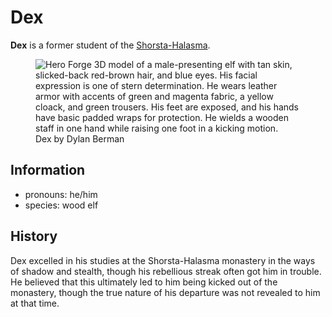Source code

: # Dex

**Dex** is a former student of the [Shorsta-Halasma](../shorsta-halasma).

<figure>
  <img src="dex-dylan-berman" alt="Hero Forge 3D model of a male-presenting elf with tan skin, slicked-back red-brown hair, and blue eyes. His facial expression is one of stern determination. He wears leather armor with accents of green and magenta fabric, a yellow cloack, and green trousers. His feet are exposed, and his hands have basic padded wraps for protection. He wields a wooden staff in one hand while raising one foot in a kicking motion." />
  <figcaption>Dex by Dylan Berman</figcaption>
</figure>

## Information

- pronouns: he/him
- species: wood elf

## History

Dex excelled in his studies at the Shorsta-Halasma monastery in the ways of shadow and stealth, though his rebellious streak often got him in trouble. He believed that this ultimately led to him being kicked out of the monastery, though the true nature of his departure was not revealed to him at that time.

--

◆ **Brief**
The pictures stay out; copy the rest of the data word for word.

◆ **Your solution**
Source code

: # Dex

**Dex** is a former student of the [Shorsta-Halasma](../shorsta-halasma).

<figure>
  <img src="dex-dylan-berman" alt="Hero Forge 3D model of a male-presenting elf with tan skin, slicked-back red-brown hair, and blue eyes. His facial expression is one of stern determination. He wears leather armor with accents of green and magenta fabric, a yellow cloack, and green trousers. His feet are exposed, and his hands have basic padded wraps for protection. He wields a wooden staff in one hand while raising one foot in a kicking motion." />
  <figcaption>Dex by Dylan Berman</figcaption>
</figure>

## Information

- pronouns: he/him
- species: wood elf

## History

Dex excelled in his studies at the Shorsta-Halasma monastery in the ways of shadow and stealth, though his rebellious streak often got him in trouble. He believed that this ultimately led to him being kicked out of the monastery, though the true nature of his departure was not revealed to him at that time.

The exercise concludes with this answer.